Cependant le calme ne s’était pas rétabli dans Paris. Tous les jours éclataient au sein de cette ville de nouvelles séditions, qui ne ralentissaient point les efforts du duc d’Anjou pour les subsides. Les notables ou les états convoqués sept fois dans l’espace d’un an, refusèrent tous les nouveaux sacrifices qu’on exigeait de la nation, et n’oublièrent pas chaque fois de réclamer le rétablissement des libertés nationales. Le régent tâcha d’obtenir des états de chaque province les impôts dont le gouvernement ne pouvait se passer. Le Languedoc, le Ponthieu, l’Artois, le Boulenois, le comté de Saint-Pol et les cantons de France les plus exposés aux incursions des Anglais, cédèrent aux instances qui leur furent faites, et accordèrent une aide ; mais Rouen et Paris furent intraitables.

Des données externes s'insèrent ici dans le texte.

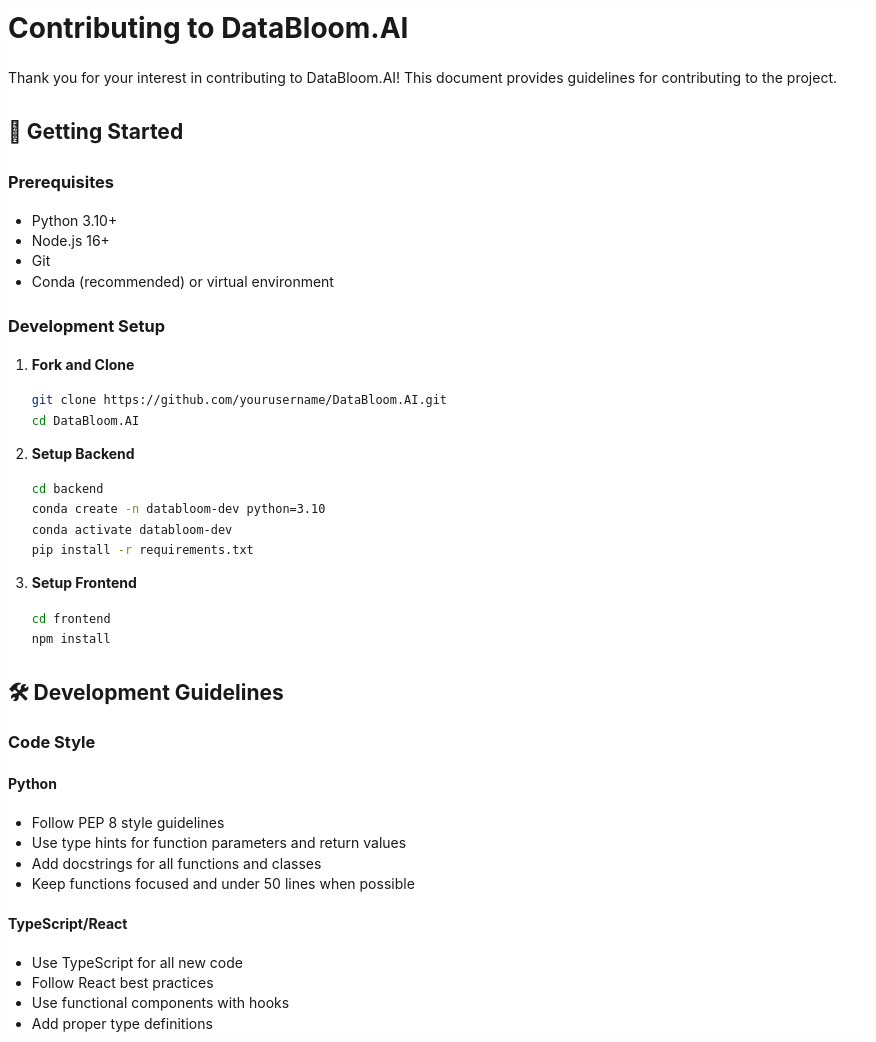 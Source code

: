 # Contributing to DataBloom.AI

Thank you for your interest in contributing to DataBloom.AI! This document provides guidelines for contributing to the project.

## 🚀 Getting Started

### Prerequisites

- Python 3.10+
- Node.js 16+
- Git
- Conda (recommended) or virtual environment

### Development Setup

1. **Fork and Clone**
   ```bash
   git clone https://github.com/yourusername/DataBloom.AI.git
   cd DataBloom.AI
   ```

2. **Setup Backend**
   ```bash
   cd backend
   conda create -n databloom-dev python=3.10
   conda activate databloom-dev
   pip install -r requirements.txt
   ```

3. **Setup Frontend**
   ```bash
   cd frontend
   npm install
   ```

## 🛠️ Development Guidelines

### Code Style

#### Python
- Follow PEP 8 style guidelines
- Use type hints for function parameters and return values
- Add docstrings for all functions and classes
- Keep functions focused and under 50 lines when possible

#### TypeScript/React
- Use TypeScript for all new code
- Follow React best practices
- Use functional components with hooks
- Add proper type definitions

À cette époque, en Angleterre, Richard II triomphait avec peine des paysans conduits par Wat-Tyler, Jacques Straw et John Bail, et excités à l’insurrection par les funestes opinions de l’hérétique Wicklef, qui devaient se propager d’écho en écho jusqu’à Luther. Le jeune roi de France allait bientôt passer par les mêmes épreuves que celui d’Angleterre. En effet, tandis que le flot populaire commençait à gronder à Paris, Rouen se souleva, et l’on vit couler le sang dans cette ville au milieu des scènes les plus étranges. Une troupe de gens de métiers, irrités par une taxe arbitraire que le duc d’Anjou avait essayé d’établir sur les boissons et sur les draps, proclamèrent roi, par une sorte de dérision, un marchand mercier, qu’on nommait Le Gras, à cause de son embonpoint. Ils firent monter ce roi, bon gré, mal gré, sur un chariot, le conduisirent en triomphe sur la place du Marché, lui présentèrent requête pour abolir les aides, et l’obligèrent à proscrire par un arrêt les collecteurs de l’impôt. Aussitôt la populace se répandit dans toutes les rues, massacra les percepteurs et les gabeleurs, et se partagea leurs biens[2]. Sur le bruit que l’abbaye de Saint-Ouen jouissait de plusieurs privilèges nuisibles à la ville, elle s’y porta en poussant d’affreuses vociférations, et abattit la tour qui l'enfermait les Chartres de l’abbaye, s’en empara et les déchira. Elle assaillit ensuite le château de Rouen, qu’elle voulait détruire ; mais la garnison se défendit vaillamment, et la multitude furieuse fut repoussée avec quelque perte.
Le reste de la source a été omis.